The first draft is finished and it is… very much a first draft. I am not by far certain that this story will be told through the eyes of the character I’ve told it so far, or that it will be the third person point of view which has been my first choice. I am very relieved however that I was finally able to sit down and write a draft. The sentences are far from perfect, many or the words are not near being what they are supposed to be, but I have began a new story – and the feeling that gives me… Even though I am a writer I just can’t find the words to describe it, it’s such a rush, such a high, so much joy, uplifting, like a burden has been lifted from my shoulders! Now I will just have to keep at it and try to make it into what it is supposed to be, but getting the first draft down on paper is always the most dreaded thing and one of the most difficult of the whole writing process, and for this story, I’m past that!

Saturday, February 03, 2007


Those readers of this blog who knows me quite well also knows that I am terrified of these flying things – and that there’s no way I would normally be able to take a photo as extreme close up as this. The trick is, it’s dead. No, I did not kill it. Even though I’m scared into hysteria by them if they get close I still don’t like to kill them. This one has for some reason just landed on my porch and died there, it’s been in the same spot for days – and as it really is in excellent condition I thought it was a good object to photograph as well.

You want to know the really crazy thing? Even though I knew it was dead, my phobia of these flying creatures still sent chills down my back when I had to be this close to it to get the photo taken!

My friend the Blackbird

When I sat in the garden today there was a blackbird hanging around, being very brave walking quite close to me – so I took some photos of him – he didn’t seem to mind.

Beautiful day

I’ve spent 1 ½ hours sitting outside in the sun today. There are lots of things growing in the garden around my house, and I thought I’d share a couple of the flowers with you.

It’s been a rather excellent day actually, after the initial disappointment of not being able to see biathlon online after all (turned out my broadband is just too slow, both the image and the sound was continuously interrupted) - the sun came and brightened my day considerably.

I have since I signed the contract on this house tried to persuade family and friends in Norway to come visit me, soon, not with much luck so far I’m afraid.

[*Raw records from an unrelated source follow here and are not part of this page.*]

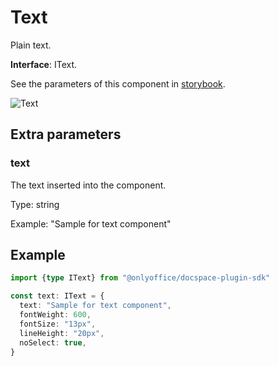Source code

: # Text

Plain text.

**Interface**: IText.

See the parameters of this component in [storybook](https://storybook.onlyoffice.io/?path=/docs/components-text--docs).

![Text](/assets/images/docspace/text.png)

## Extra parameters

### text

The text inserted into the component.

Type: string

Example: "Sample for text component"

## Example

``` ts
import {type IText} from "@onlyoffice/docspace-plugin-sdk"

const text: IText = {
  text: "Sample for text component",
  fontWeight: 600,
  fontSize: "13px",
  lineHeight: "20px",
  noSelect: true,
}
```
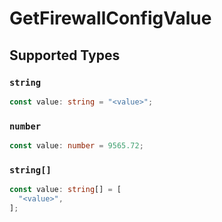 # GetFirewallConfigValue


## Supported Types

### `string`

```typescript
const value: string = "<value>";
```

### `number`

```typescript
const value: number = 9565.72;
```

### `string[]`

```typescript
const value: string[] = [
  "<value>",
];
```

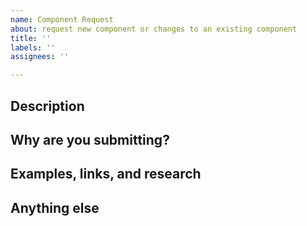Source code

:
 ```yaml
---
name: Component Request
about: request new component or changes to an existing component
title: ''
labels: ''
assignees: ''

---
```


## Description
<!-- describe the new component or changes to an existing component you are proposing. -->

## Why are you submitting?
<!-- What evidence do you have that it’s needed by multiple services across government? -->
<!-- What evidence do you have that it meets the needs of the users of those services? -->
<!-- Have you checked that it doesn’t already exist in the DIO Design System? -->

## Examples, links, and research
<!-- Include examples, links, and research that will help clarify and support your proposal. -->

## Anything else
<!-- Add any other context or screenshots about the feature request here. -->
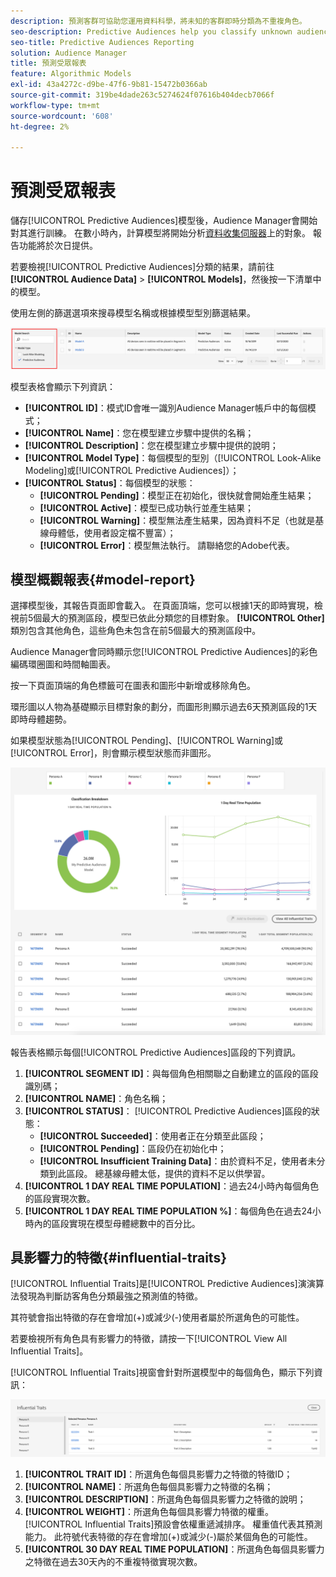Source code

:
 ```yaml
---
description: 預測客群可協助您運用資料科學，將未知的客群即時分類為不重複角色。
seo-description: Predictive Audiences help you classify unknown audiences into distinct personas in real-time, using data science.
seo-title: Predictive Audiences Reporting
solution: Audience Manager
title: 預測受眾報表
feature: Algorithmic Models
exl-id: 43a4272c-d9be-47f6-9b81-15472b0366ab
source-git-commit: 319be4dade263c5274624f07616b404decb7066f
workflow-type: tm+mt
source-wordcount: '608'
ht-degree: 2%

---
```


# 預測受眾報表

儲存[!UICONTROL Predictive Audiences]模型後，Audience Manager會開始對其進行訓練。 在數小時內，計算模型將開始分析[資料收集伺服器](https://experienceleague.adobe.com/docs/audience-manager/user-guide/reference/system-components/components-data-collection.html#dcs-pcs)上的對象。 報告功能將於次日提供。

若要檢視[!UICONTROL Predictive Audiences]分類的結果，請前往&#x200B;**[!UICONTROL Audience Data]** > **[!UICONTROL Models]**，然後按一下清單中的模型。

使用左側的篩選選項來搜尋模型名稱或根據模型型別篩選結果。

![預測對象 — 篩選器](assets/predictive-audiences-filter-models.png)

模型表格會顯示下列資訊：

* **[!UICONTROL ID]**：模式ID會唯一識別Audience Manager帳戶中的每個模式；
* **[!UICONTROL Name]**：您在模型建立步驟中提供的名稱；
* **[!UICONTROL Description]**：您在模型建立步驟中提供的說明；
* **[!UICONTROL Model Type]**：每個模型的型別（[!UICONTROL Look-Alike Modeling]或[!UICONTROL Predictive Audiences]）；
* **[!UICONTROL Status]**：每個模型的狀態：
   * **[!UICONTROL Pending]**：模型正在初始化，很快就會開始產生結果；
   * **[!UICONTROL Active]**：模型已成功執行並產生結果；
   * **[!UICONTROL Warning]**：模型無法產生結果，因為資料不足（也就是基線母體低，使用者設定檔不豐富）；
   * **[!UICONTROL Error]**：模型無法執行。 請聯絡您的Adobe代表。

## 模型概觀報表{#model-report}

選擇模型後，其報告頁面即會載入。 在頁面頂端，您可以根據1天的即時實現，檢視前5個最大的預測區段，模型已依此分類您的目標對象。 **[!UICONTROL Other]**&#x200B;類別包含其他角色，這些角色未包含在前5個最大的預測區段中。

Audience Manager會同時顯示您[!UICONTROL Predictive Audiences]的彩色編碼環圈圖和時間軸圖表。

按一下頁面頂端的角色標籤可在圖表和圖形中新增或移除角色。

環形圖以人物為基礎顯示目標對象的劃分，而圖形則顯示過去6天預測區段的1天即時母體趨勢。

如果模型狀態為[!UICONTROL Pending]、[!UICONTROL Warning]或[!UICONTROL Error]，則會顯示模型狀態而非圖形。

![smart-persona-report](assets/predictive-audiences-report.png)

報告表格顯示每個[!UICONTROL Predictive Audiences]區段的下列資訊。

1. **[!UICONTROL SEGMENT ID]**：與每個角色相關聯之自動建立的區段的區段識別碼；
1. **[!UICONTROL NAME]**：角色名稱；
1. **[!UICONTROL STATUS]**： [!UICONTROL Predictive Audiences]區段的狀態：
   * **[!UICONTROL Succeeded]**：使用者正在分類至此區段；
   * **[!UICONTROL Pending]**：區段仍在初始化中；
   * **[!UICONTROL Insufficient Training Data]**：由於資料不足，使用者未分類到此區段。 總基線母體太低，提供的資料不足以供學習。
1. **[!UICONTROL 1 DAY REAL TIME POPULATION]**：過去24小時內每個角色的區段實現次數。
1. **[!UICONTROL 1 DAY REAL TIME POPULATION %]**：每個角色在過去24小時內的區段實現在模型母體總數中的百分比。

## 具影響力的特徵{#influential-traits}

[!UICONTROL Influential Traits]是[!UICONTROL Predictive Audiences]演演算法發現為判斷訪客角色分類最強之預測值的特徵。

其符號會指出特徵的存在會增加(+)或減少(-)使用者屬於所選角色的可能性。

若要檢視所有角色具有影響力的特徵，請按一下[!UICONTROL View All Influential Traits]。

[!UICONTROL Influential Traits]視窗會針對所選模型中的每個角色，顯示下列資訊：

![具影響力的特徵](assets/predictive-audiences-influential-traits.png)

1. **[!UICONTROL TRAIT ID]**：所選角色每個具影響力之特徵的特徵ID；
1. **[!UICONTROL NAME]**：所選角色每個具影響力之特徵的名稱；
1. **[!UICONTROL DESCRIPTION]**：所選角色每個具影響力之特徵的說明；
1. **[!UICONTROL WEIGHT]**：所選角色每個具影響力特徵的權重。 [!UICONTROL Influential Traits]預設會依權重遞減排序。  權重值代表其預測能力。 此符號代表特徵的存在會增加(+)或減少(-)屬於某個角色的可能性。
1. **[!UICONTROL 30 DAY REAL TIME POPULATION]**：所選角色每個具影響力之特徵在過去30天內的不重複特徵實現次數。

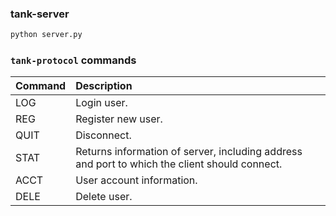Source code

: ### tank-server

```bash
python server.py
```

### `tank-protocol` commands 

| Command     | Description                       |
| :---------- | :-------------------------------- |
| LOG         | Login user. |
| REG         | Register new user. |
| QUIT        | Disconnect. |
| STAT        | Returns information of server, including address and port to which the client should connect. |
| ACCT        | User account information. |
| DELE        | Delete user. |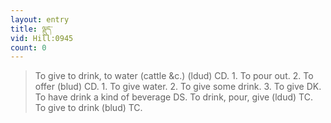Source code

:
 ```yaml
---
layout: entry
title: ལྡུད་
vid: Hill:0945
count: 0
---
```

> To give to drink, to water (cattle &c\.) (ldud) CD\. 1\. To pour out\. 2\. To offer (blud) CD\. 1\. To give water\. 2\. To give some drink\. 3\. To give DK\. To have drink a kind of beverage DS\. To drink, pour, give (ldud) TC\. To give to drink (blud) TC\.


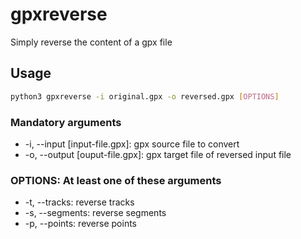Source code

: # gpxreverse

Simply reverse the content of a gpx file

## Usage

```bash
python3 gpxreverse -i original.gpx -o reversed.gpx [OPTIONS]
```
### Mandatory arguments
 * -i, --input [input-file.gpx]: gpx source file to convert
 * -o, --output [ouput-file.gpx]: gpx target file of reversed input file
### OPTIONS: At least one of these arguments
 * -t, --tracks: reverse tracks
 * -s, --segments: reverse segments
 * -p, --points: reverse points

Why they’d rather spend their time in cold, snowy, icy Norway – when they can come and spend days in the sunshine here in Southern England beats me, but I guess there are good reasons for everything that happens, or as it is, doesn’t happen…

The really silly thing is that even though I think it's been a very good day, I know I would've been able to enjoy it even more if I'd had some family or friends around to share it with... It's always like that isn't it, we always want to share the good things in life with those with care for.

Thursday, February 01, 2007

Jackie Wills’ blogg

For our next Wednesday's lecture we will be visited by the poet Jackie Wills. As I don’t know her or her work I googled her and found out that she’s got her own blog. “Wow, how cool” I thought – and then it occurred to me, why is it so cool? Hopefully, if everything goes as planned, I will also be a published writer some day and I will most certainly keep on writing my blog after that’s happened, I mean why would I go change my life simply because I’ve had a book published?

I guess cool is not the right word, but certainly interesting as it does give you some insight into published writers’ lives.